# advise



## sunshine74743 (Sep 20, 2010)

ok i had tryed to post in the other area no response so here we go again hi my name is loretta .and i have been married since i was 15 i am 32 now.I am from cali he is from okla .we have moved out of state several times and always end up coming back to okla .We have been here over 8 years.Well when we moved back down here i clearly stated i would go anywere with him but i hated this town . We still moved here anyway . we both went to school so we could get good jobs and provide for our children..well i have never lead my husband to believe i wanted to stay after a year here i was ready move on .were we live my job doesnt pay good and its a well known fact i can do better in a bigger town . My husband got pissed the first time i brought it up .several years later he will not hear it well a year ago he started acting controling and even shoved me around in front of my kids then he spit in my face.I got to were he scared me when ever i thought he was gonna get mad about somthing i would panic and try to fix it to please him .finaly i went off and he has been great ever since .but now i am sooooo sick of liveing in this ****y little town .but i dont known what to do all we have here is a little walmart and if you have a kid with a disablity ur screwed have any of you been throught somthing like this what do you think?


----------



## GoDucks (May 19, 2010)

It seems like there is more going on than the fact that you don't like the small town.

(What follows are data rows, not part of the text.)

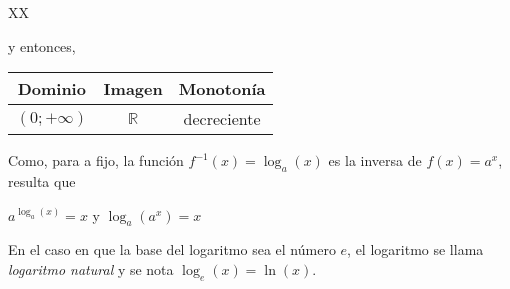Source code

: \documentclass[Análisis.root.tex]{subfiles}
\newcommand{\R}{\mathbb{R}}
\begin{document}
{\begin{tabularx}{\textwidth}{XX}
\begin{center}
\begin{tikzpicture}
                    \end{tikzpicture} 
                \end{center} y entonces,
                \begin{center}
                    \begin{tabular}{|c|c|c|}
                        \hline
                        Dominio & Imagen & Monotonía\\\hline
                        \((0;+\infty)\) & \(\R\) & decreciente\\
                        \hline
                    \end{tabular}
                \end{center}
            \end{tabularx}
        }
        Como, para a fijo, la función \(f^{−1}(x) = \log_a(x)\) es la inversa de \(f(x) = a^x\), resulta que
        \begin{center}
           \(a^{\log_a(x)}=x\) y \(\log_a(a^x)=x\)
        \end{center}
        En el caso en que la base del logaritmo sea el número \(e\), el logaritmo se llama \textit{logaritmo natural} y se nota \(\log_e(x) = \ln(x)\).
\end{document}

I'm a bit old fashioned, but I believe as a family, you are a team, and you should make those sorts of decisions together, so you both know what to expect and what the negotiation is. As an example, if you guys set down ground rules that you would be in that town for a year, because there aren't jobs elsewhere, then after a year, you should talk about what's next. 

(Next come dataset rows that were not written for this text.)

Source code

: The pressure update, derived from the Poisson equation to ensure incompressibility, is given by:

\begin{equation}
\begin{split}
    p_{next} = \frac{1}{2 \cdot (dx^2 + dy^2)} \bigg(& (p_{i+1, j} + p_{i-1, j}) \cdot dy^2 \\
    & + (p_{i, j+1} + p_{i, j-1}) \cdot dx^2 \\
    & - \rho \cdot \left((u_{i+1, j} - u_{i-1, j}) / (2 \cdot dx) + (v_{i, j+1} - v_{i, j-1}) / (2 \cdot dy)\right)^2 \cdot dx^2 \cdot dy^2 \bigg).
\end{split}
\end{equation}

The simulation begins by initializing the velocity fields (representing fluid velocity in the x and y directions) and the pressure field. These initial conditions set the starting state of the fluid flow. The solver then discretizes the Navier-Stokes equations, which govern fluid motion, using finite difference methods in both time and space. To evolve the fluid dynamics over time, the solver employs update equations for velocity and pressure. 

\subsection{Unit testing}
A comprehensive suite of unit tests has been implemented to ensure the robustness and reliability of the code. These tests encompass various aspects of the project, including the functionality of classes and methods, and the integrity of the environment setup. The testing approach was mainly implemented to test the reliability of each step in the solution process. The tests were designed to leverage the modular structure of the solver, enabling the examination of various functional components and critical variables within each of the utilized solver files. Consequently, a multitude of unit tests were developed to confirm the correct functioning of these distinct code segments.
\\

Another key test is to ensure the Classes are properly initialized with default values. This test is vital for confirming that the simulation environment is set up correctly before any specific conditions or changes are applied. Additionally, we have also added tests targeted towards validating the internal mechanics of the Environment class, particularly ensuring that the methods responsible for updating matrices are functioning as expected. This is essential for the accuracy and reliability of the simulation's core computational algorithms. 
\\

The domestic violence stuff I have very strong feelings about, and I would not tolerate it from either side. It is a giant cause for concern. In front of the kids is a felony. Clear as day.


----------



## sunshine74743 (Sep 20, 2010)

i will never understand what lead him to behave in the way he acted .its seems like he was being a bullie as soon as i put my foot down he stopped .i just told him that i will not tolerate it and it happens again or if i feel like he is gonna bullieing me again i will call the police .i think it took me getting very hysterical.and that bothers me still to this day .he seems to known he messed up .


----------



## sunshine74743 (Sep 20, 2010)

i wanted thank u for your repply i just dont have anybody to talk too when my husband was acting like such an ass i called my friend i had for years that i always had been able to talk to and with me telling her about him shoveing and spitting in my face she blew me off and said u known u love him . few months before all that happened i started a job working 2-10 and he started calling and comeing to my job well right about then gp died and i had to fly out the whole time i was their he called all the time.alot of time he would call and i would sitting with my family that i hadnt seen in 8 years .and wouldnt understand why i didnt want to chat with him on phone ? finaley his crazyness got worse when i tryed to fly out he called my gm and i have no idea what happened their but my gm had to pick me up and i had to wait to fly out the next day when i got in the car and he was on the phone with my grandma and she was pissed and told him to calm down and finaley told him not to call her number ever again .i couldnt even stay for the funeral the more i think about it the more mad i get at him i hadnt seen my family in in 8 years and i couldnt even go to my gp funeral becasue he was acting so crazy then when i got home that when things went worse then all this crap happened and i went crazy on him and he just stopped and now for over a year he has been realy good


----------